You suggest that health professionals and I would add government and well meaning charities label us disabled. I use the term disabled to get financial aid, practical help and to explain what it’s like because chronic illness doesn’t cut it for most people (they think it’s all in you head) another label. NHS and benefits don’t relate to it either. I was challenged by my use of the word and would like a creative way to describe my life (ever read the spoon theory?) My friends have been really positive with this site. Back to my anger… Maybe at myself for using the D word but also because I feel by putting us in 2 catergories you too have labelled us. We’re neither a or b (ok I know some are) but I am me, but with those limits… I’m my head I dream and sometimes wish I didn’t because trying to act on those dreams however small can bring on a crisis. I divert.. May I suggest that you too find a new way to address us?
are you healthy?
eating ..when we’re not nauseaous
exercising… limited due to poor mobility and pain
gratefulness… yes I am
care of others ….finding small creative ways to do this
nature would love to be out there too but grateful to hear the birds,watch the sky change
Now you may have not directed this at us but it felt like it so to try to deal with nasty feelings of mr anger I carried on listening to the amazing story of the 5th monk. (See reimagining health post). First you told it Soooo well, my attention was caught and I was totally engaged and with all that you shared. I think we will be hearing a lot more from you, you have a gift that will draw people to listen. What you say will be important (so maybe I had to get mad so I had to write to say all that (not from me).

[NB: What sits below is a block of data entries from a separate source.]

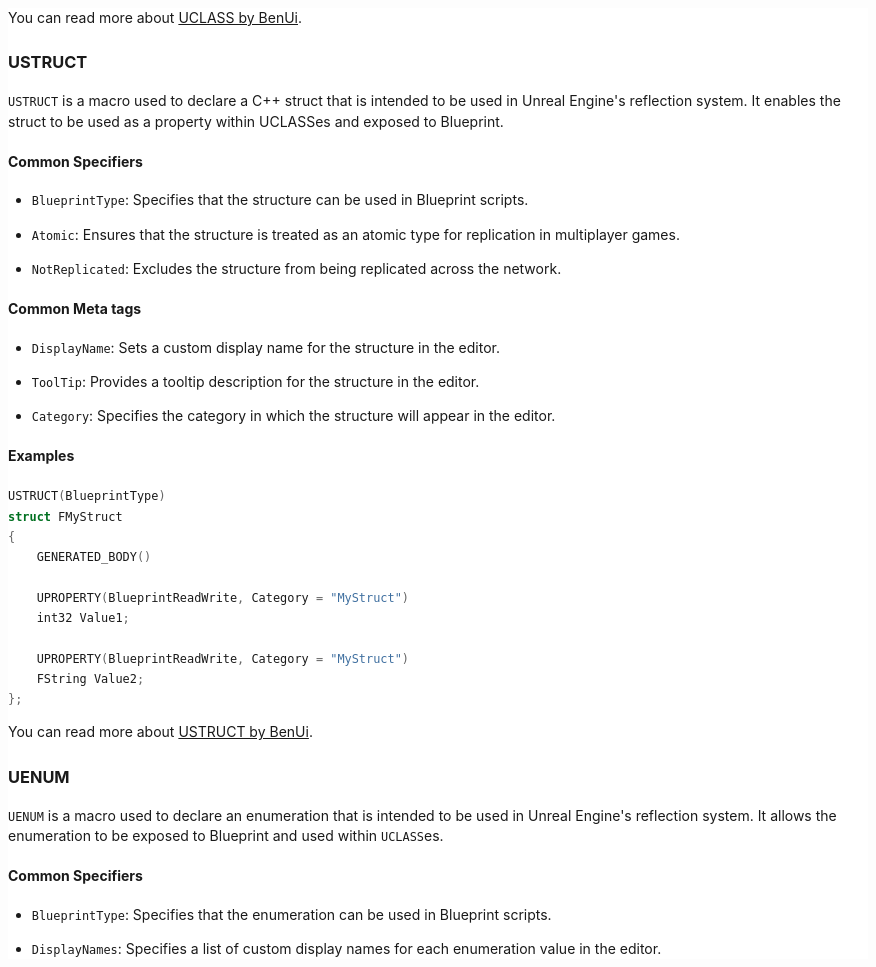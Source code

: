 </td></tr></table>

You can read more about [UCLASS by BenUi](https://benui.ca/unreal/uclass/).

### USTRUCT

`USTRUCT` is a macro used to declare a C++ struct that is intended to be used in Unreal Engine's reflection system. It enables the struct to be used as a property within UCLASSes and exposed to Blueprint.

#### Common Specifiers

-   `BlueprintType`: Specifies that the structure can be used in Blueprint scripts.

-   `Atomic`: Ensures that the structure is treated as an atomic type for replication in multiplayer games.

-   `NotReplicated`: Excludes the structure from being replicated across the network.

#### Common Meta tags

-   `DisplayName`: Sets a custom display name for the structure in the editor.

-   `ToolTip`: Provides a tooltip description for the structure in the editor.

-   `Category`: Specifies the category in which the structure will appear in the editor.

#### Examples

```cpp
USTRUCT(BlueprintType)
struct FMyStruct
{
    GENERATED_BODY()

    UPROPERTY(BlueprintReadWrite, Category = "MyStruct")
    int32 Value1;

    UPROPERTY(BlueprintReadWrite, Category = "MyStruct")
    FString Value2;
};
```

</td></tr></table>

You can read more about [USTRUCT by BenUi](https://benui.ca/unreal/ustruct/).

### UENUM

`UENUM` is a macro used to declare an enumeration that is intended to be used in Unreal Engine's reflection system. It allows the enumeration to be exposed to Blueprint and used within `UCLASS`es.

#### Common Specifiers

-   `BlueprintType`: Specifies that the enumeration can be used in Blueprint scripts.

-   `DisplayNames`: Specifies a list of custom display names for each enumeration value in the editor.
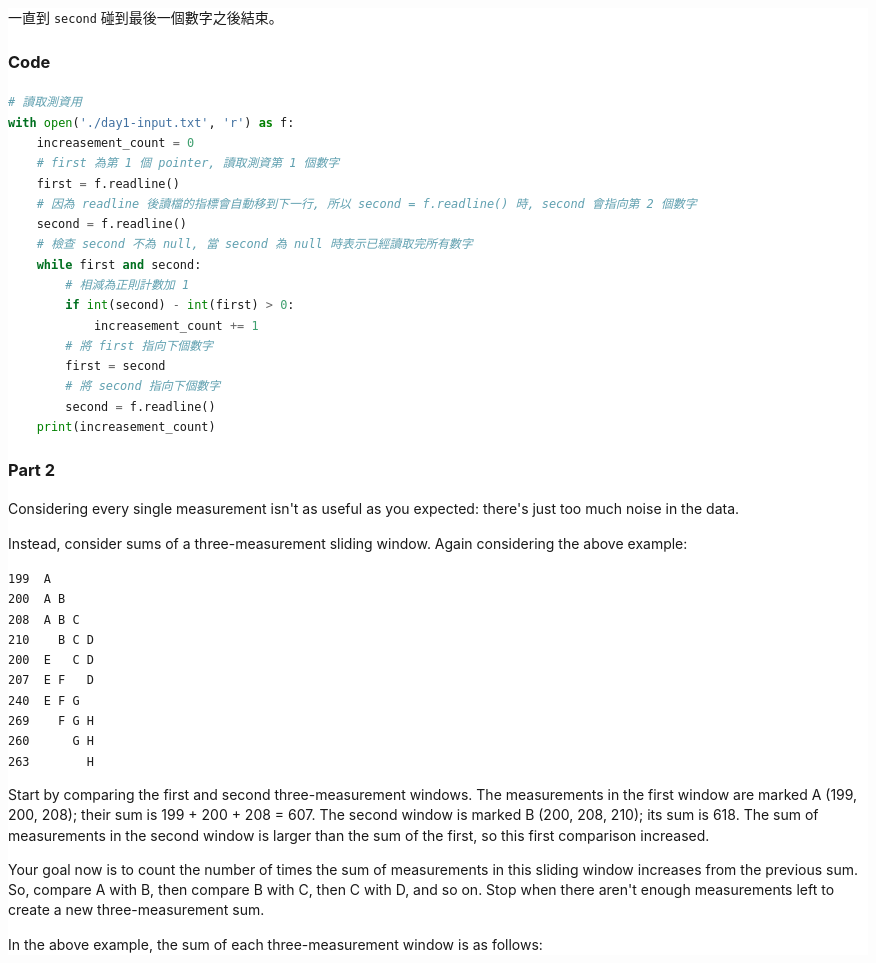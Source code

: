 一直到 `second` 碰到最後一個數字之後結束。

### Code

```python
# 讀取測資用
with open('./day1-input.txt', 'r') as f:
    increasement_count = 0
    # first 為第 1 個 pointer, 讀取測資第 1 個數字
    first = f.readline()
    # 因為 readline 後讀檔的指標會自動移到下一行, 所以 second = f.readline() 時, second 會指向第 2 個數字
    second = f.readline()
    # 檢查 second 不為 null, 當 second 為 null 時表示已經讀取完所有數字
    while first and second:
        # 相減為正則計數加 1
        if int(second) - int(first) > 0:
            increasement_count += 1
        # 將 first 指向下個數字
        first = second
        # 將 second 指向下個數字
        second = f.readline()
    print(increasement_count)
```

### Part 2

Considering every single measurement isn't as useful as you expected: there's just too much noise in the data.

Instead, consider sums of a three-measurement sliding window. Again considering the above example:

```txt
199  A
200  A B
208  A B C
210    B C D
200  E   C D
207  E F   D
240  E F G
269    F G H
260      G H
263        H
```

Start by comparing the first and second three-measurement windows. The measurements in the first window are marked A (199, 200, 208); their sum is 199 + 200 + 208 = 607. The second window is marked B (200, 208, 210); its sum is 618. The sum of measurements in the second window is larger than the sum of the first, so this first comparison increased.

Your goal now is to count the number of times the sum of measurements in this sliding window increases from the previous sum. So, compare A with B, then compare B with C, then C with D, and so on. Stop when there aren't enough measurements left to create a new three-measurement sum.

In the above example, the sum of each three-measurement window is as follows:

If you want to use anything that I’ve written or you may want to delete feel free. Its been a long read admittedly or you may have given up! So bless you, continue on this journey and may others join. Use any of my stuff to encourage conversation. I’m going to get my gp reading this.
Wow – Elly – thank you so much for taking the time to write all of that. You are absolutely right and in my effort to write a shorter blog in which to engage people, I oversimplified it in a very unhelpful way. I was short sighted in how I communicated and probably pretty patronising as well – so for all of that I am really sorry. I guess we are only really changed as we encounter ‘the other’ and so I am hugely grateful that you took the time to tell me what it’s really like for you – it changes me.

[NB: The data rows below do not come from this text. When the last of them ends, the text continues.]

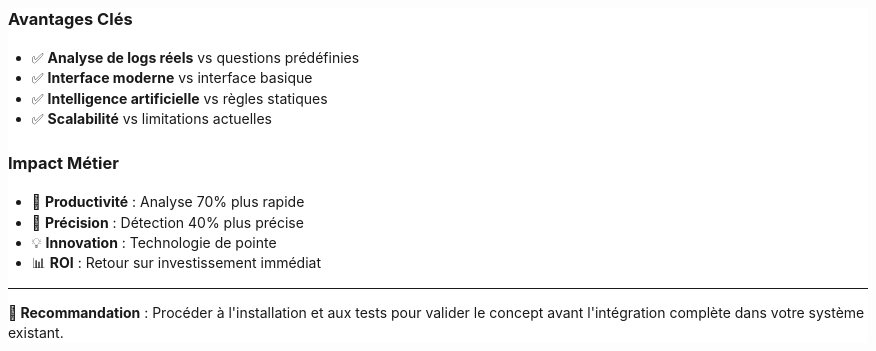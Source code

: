 ### Avantages Clés
- ✅ **Analyse de logs réels** vs questions prédéfinies
- ✅ **Interface moderne** vs interface basique
- ✅ **Intelligence artificielle** vs règles statiques
- ✅ **Scalabilité** vs limitations actuelles

### Impact Métier
- 🚀 **Productivité** : Analyse 70% plus rapide
- 🎯 **Précision** : Détection 40% plus précise
- 💡 **Innovation** : Technologie de pointe
- 📊 **ROI** : Retour sur investissement immédiat

---

**🎯 Recommandation** : Procéder à l'installation et aux tests pour valider le concept avant l'intégration complète dans votre système existant.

In my experience with patients I find two broad categories of people who live with chronic ill health (be that back pain, a life limiting condition like MS, COPD/Asthma/Diabetes whatever).
Firstly, there are people who refuse to be shaped by their illness. They remain robustly determined that the illness will live with them but they will get on with life. It has become my conviction as a result, that you can have chronic ill health, be that physical or mental and still be well.
Secondly, there are those who are defined by and shaped by their illness. Some of this is the fault of the medical profession who label people according to their illness. In my last practice, we had a great policy (especially championed by one of our amazing nurses, Irene) that we would never talk about anybody as a ‘diabetic’ or an ‘asthmatic’. Rather we talked about a person who also happens to have diabetes or asthma. We wanted to define the person not the illness. But often people end up being wrongly defined and it hugely affects the way they live.
In these conversations about reimagining health, I want to recognise that 18 million people in the UK live with a chronic condition of some sort. So, if you are one of those people, my question is this: Are you living well with your illness or is it completely defining you?